In the Daltanious series (Sunrise-Toei Animation, 1979-1980), history is a metaphor for the damage caused by colonialism whose purpose is the exploitation of economic and natural resources. The story highlights the risks that can be caused by a dystopian use of biotechnologies. The God Sigma series (Toei Animation, 1980-1981) is aired one year after the second oil crisis caused by the Iranian revolution: in this anime the issue of the need for a clean and durable energy source returns. The clean energy obtained from the ionium is used for space exploration, but also as a weapon to combat alien populations. At the base of the story there is a strongly distopic vision of the future.
Nature as a fairy tale
The anime cartoons that describe the fairy tale of everyday life are characterized by a clear dualism between nature and the anthropic world; by the repetition of the concept that nature must be protected and preserved and by the use of ecocentric narratives.

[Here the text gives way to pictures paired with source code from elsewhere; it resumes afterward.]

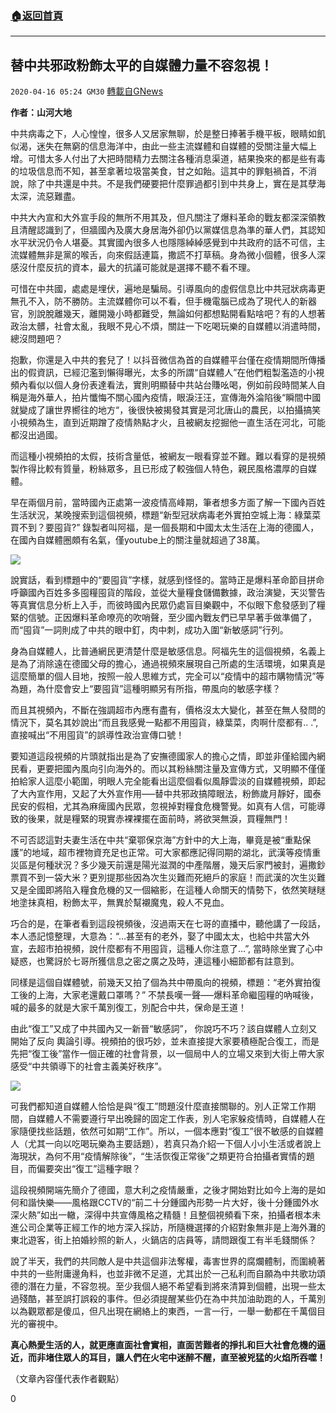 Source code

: ###  [:house:返回首頁](https://github.com/ourhimalayas/txt)
---

## 替中共邪政粉飾太平的自媒體力量不容忽視！
`2020-04-16 05:24 GM30` [轉載自GNews](https://gnews.org/zh-hant/174121/)

**作者：山河大地**

中共病毒之下，人心惶惶，很多人又居家無聊，於是整日捧著手機平板，眼睛如飢似渴，迷失在無窮的信息海洋中，由此一些主流媒體和自媒體的受關注量大幅上增。可惜太多人付出了大把時間精力去關注各種消息渠道，結果換來的都是些有毒的垃圾信息而不知，甚至拿著垃圾當美食，甘之如飴。這其中的罪魁禍首，不消說，除了中共還是中共。不是我們硬要把什麼罪過都引到中共身上，實在是其孽海太深，流惡難盡。

中共大內宣和大外宣手段的無所不用其及，但凡關注了爆料革命的戰友都深深領教且清醒認識到了，但牆國內及廣大身居海外卻仍以黨媒信息為準的華人們，其認知水平狀況仍令人堪憂。其實國內很多人也隱隱綽綽感覺到中共政府的話不可信，主流媒體無非是黨的喉舌，向來假話連篇，撒謊不打草稿。身為微小個體，很多人深感沒什麼反抗的資本，最大的抗議可能就是選擇不聽不看不理。

可惜在中共國，處處是埋伏，遍地是騙局。引導風向的虛假信息比中共冠狀病毒更無孔不入，防不勝防。主流媒體你可以不看，但手機電腦已成為了現代人的新器官，別說脫離幾天，離開幾小時都難受，無論如何都想點開看點啥吧？有的人想著政治太髒，社會太亂，我眼不見心不煩，關註一下吃喝玩樂的自媒體以消遣時間，總沒問題吧？

抱歉，你還是入中共的套兒了！以抖音微信為首的自媒體平台僅在疫情期間所傳播出的假資訊，已經氾濫到懶得曝光，太多的所謂“自媒體人”在他們粗製濫造的小視頻內看似以個人身份表達看法，實則明顯替中共站台賺吆喝，例如前段時間某人自稱是海外華人，拍片懺悔不關心國內疫情，眼淚汪汪，宣傳海外淪陷後“瞬間中國就變成了讓世界嚮往的地方“，後很快被揭發其實是河北唐山的農民，以拍攝搞笑小視頻為生，直到近期蹭了疫情熱點才火，且被網友挖掘他一直生活在河北，可能都沒出過國。

而這種小視頻拍的太假，技術含量低，被網友一眼看穿並不難。難以看穿的是視頻製作得比較有質量，粉絲眾多，且已形成了較強個人特色，親民風格濃厚的自媒體。

早在兩個月前，當時國內正處第一波疫情高峰期，筆者想多方面了解一下國內百姓生活狀況，某晚搜索到這個視頻，標題“新型冠狀病毒老外實拍空城上海：綠葉菜買不到？要囤貨?” 錄製者叫阿福，是一個長期和中國太太生活在上海的德國人，在國內自媒體圈頗有名氣，僅youtube上的關注量就超過了38萬。

![](https://s3.amazonaws.com/gnews-media-offload/wp-content/uploads/2020/04/15222313/IMG_3463-1.jpg)

說實話，看到標題中的“要囤貨”字樣，就感到怪怪的。當時正是爆料革命節目拼命呼籲國內百姓多多囤糧囤貨的階段，並從大量糧食儲備數據，政治演變，天災警告等真實信息分析上入手，而彼時國內民眾仍處盲目樂觀中，不似眼下愈發感到了糧緊的信號。正因爆料革命嘹亮的吹哨聲，至少國內戰友們已早早著手做準備了，而“囤貨”一詞則成了中共的眼中釘，肉中刺，成功入圍“新敏感詞”行列。

身為自媒體人，比普通網民更清楚什麼是敏感信息。阿福先生的這個視頻，名義上是為了消除遠在德國父母的擔心，通過視頻來展現自己所處的生活環境，如果真是這麼簡單的個人目地，按照一般人思維方式，完全可以“疫情中的超市購物情況”等為題，為什麼會安上“要囤貨”這種明顯另有所指，帶風向的敏感字樣？

而且其視頻內，不斷在強調超市內應有盡有，價格沒太大變化，甚至在無人發問的情況下，莫名其妙說出“而且我感覺一點都不用囤貨，綠葉菜，肉啊什麼都有.. .”, 直接喊出“不用囤貨”的誤導性政治宣傳口號！

要知道這段視頻的片頭就指出是為了安撫德國家人的擔心之情，即並非僅給國內網民看，更要把國內風向引向海外的。而以其粉絲關注量及宣傳方式，又明顯不僅僅拍給家人這麼小範圍，明眼人完全能看出這麼個看似風靜雲淡的自媒體視頻，即起了大內宣作用，又起了大外宣作用—–替中共邪政搞障眼法，粉飾歲月靜好，國泰民安的假相，尤其為麻痺國內民眾，忽視掉對糧食危機警覺。如真有人信，可能導致的後果，就是糧緊的現實赤裸裸擺在面前時，將欲哭無淚，買糧無門！

不可否認這對夫妻生活在中共“棄鄂保京海”方針中的大上海，畢竟是被“重點保護”的地域，超市裡物資充足也正常。可大家都應記得同期的湖北，武漢等疫情重災區是何種狀況？多少幾天前還是陽光滋潤的中產階層，幾天后家門被封，遍撒鈔票買不到一袋大米？更別提那些因為次生災難而死絕戶的家庭！而武漢的次生災難又是全國即將陷入糧食危機的又一個縮影，在這種人命關天的情勢下，依然笑瞇瞇地塗抹真相，粉飾太平，無異於幫襯魔鬼，殺人不見血。

巧合的是，在筆者看到這段視頻後，沒過兩天在七哥的直播中，聽他講了一段話，本人憑記憶整理，大意為：“…甚至有的老外，娶了中國太太，也給中共當大外宣，去超市拍視頻，說什麼都有不用囤貨，這種人你注意了…”, 當時除坐實了心中疑惑，也驚訝於七哥所獲信息之密之廣之及時，連這種小細節都有註意到。

同樣是這個自媒體號，前幾天又拍了個為共中帶風向的視頻，標題：“老外實拍復工後的上海，大家老還戴口罩嗎？” 不禁長嘆一聲—–爆料革命繼囤糧的吶喊後，喊的最多的就是大家千萬別復工，別配合中共，保命是王道！

由此“復工”又成了中共國內又一新晉“敏感詞”， 你說巧不巧？該自媒體人立刻又開始了反向 輿論引導。視頻拍的很巧妙，並未直接提大家要積極配合復工，而是先把“復工後”當作一個正確的社會背景，以一個局中人的立場又來到大街上帶大家感受“中共領導下的社會主義美好秩序”。

![](https://s3.amazonaws.com/gnews-media-offload/wp-content/uploads/2020/04/15222040/IMG_3431-1.jpg)

可我們都知道自媒體人恰恰是與“復工”問題沒什麼直接關聯的。別人正常工作期間，自媒體人不需要遵行早出晚歸的固定工作表，別人宅家躲疫情時，自媒體人在家隨便找些話題，依然可如期“工作”。所以，一個本應對“復工”很不敏感的自媒體人（尤其一向以吃喝玩樂為主要話題），若真只為介紹一下個人小小生活或者說上海現狀，為何不用“疫情解除後”，“生活恢復正常後”之類更符合拍攝者實情的題目，而偏要突出“復工”這種字眼？

這段視頻開端先簡介了德國，意大利之疫情嚴重，之後才開始對比如今上海的是如何和諧快樂——風格跟CCTV的“前二十分鍾國內形勢一片大好，後十分鍾國外水深火熱”如出一轍，深得中共宣傳風格之精髓！且整個視頻看下來，拍攝者根本未進公司企業等正經工作的地方深入採訪，所隨機選擇的介紹對象無非是上海外灘的東北遊客，街上拍婚紗照的新人，火鍋店的店員等，請問跟復工有半毛錢關係？

說了半天，我們的共同敵人是中共這個非法奪權，毒害世界的腐爛體制，而圍繞著中共的一些附庸邊角料，也並非微不足道，尤其出於一己私利而自願為中共歌功頌德的潛在力量，不容忽視。至少我個人絕不希望看到將來清算到個體，出現一些太過殘酷，甚至誤打誤殺的事件。但必須提醒某些仍在為中共加油助跑的人，千萬別以為觀眾都是傻瓜，但凡出現在網絡上的東西，一言一行，一舉一動都在千萬個目光的審視中。

**真心熱愛生活的人，就更應直面社會實相，直面苦難者的掙扎和巨大社會危機的逼近，而非堵住眾人的耳目，讓人們在火宅中迷醉不醒，直至被兇猛的火焰所吞噬！**

（文章內容僅代表作者觀點）

0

The series represent a clear criticism of the golden age development model and, as far as Japan is concerned, of the Showa era (the reign of Emperor Hirohito).
In Heidi (Zuiyo Eizo, 1974) the dualism between nature and anthropized environment is evident: on one side there are the Swiss Alps where the Heidi’s grandfather lives in symbiosis with the dog, the goats and the mountain; from the other the city (Frankfurt) with its indifferent landscape and the rigid social organization not without dullness (symbolized by the educator Rottenmeier). The message conveyed by the director Isao Takahata and the layout manager Hayao Miyazaki exalts the nature nature as a symbol of freedom and the true essence of life on Earth (Chute 1998). In the anime, nature is also represented as a thaumaturgical force: the contact with the uncontaminated and benign environment of the mountain helps Clara (met by Heidi in Frankfurt, in the Seseman house) to recover from poliomyelitis.
In Conan the dualism between nature and the anthropized world is even more accentuated: the good is represented by nature, by peasants and animals; evil is represented by industrial development and machines. The criticism of technology and industrial development is symbolized by the city of Indastria (characterized by the struggle for access to solar energy)where citizens are divided into castes and most of the population is exploited by powerful people.
Kodomo anime: the anthropization of the animal world
The children’s anime are characterized by the anthropomorphism of the main characters, by the theories of animalism and vegetarianism and by ecocentric narratives (Hiroki, Furuhata and Steinberg 2007). The debt to the Disney tradition is evident and, perhaps, it is worth remembering that even the cartoons created by Walt Disney are born in a climate strongly influenced by the nascent environmentalism. In particular, the first protagonists of the Disney animation (think of the Silly Symphony Three Little Pigs of 1933 or of Bambi of 1942) appear to be influenced by “progressive conservationism”, characterized by a rigidly dichotomous representation of the animal world: on one side good animals, to be protected (birds, deers…); on the other the bad ones (considered harmful: the wolf and the coyote, systematically hunted to the point of extinction).
In 2013, an article appeared in “Biodiversity and Conservation” (Anthropomorphized species as tools for conservation: utility beyond prosocial, intelligent and suffering species, 22, 1577-1589) in which the authors maintain that the anthropomorphization of animals contributes to improve people’s predisposition towards conservation projects: this is because, according to the authors, people tend to relate positively with animal species in which they see similarities with human behavior. The other side of anthropomorphization is, however, a distorted perception of the natural world: the human qualities attributed to animals push people to ignore or underestimate their real behavior.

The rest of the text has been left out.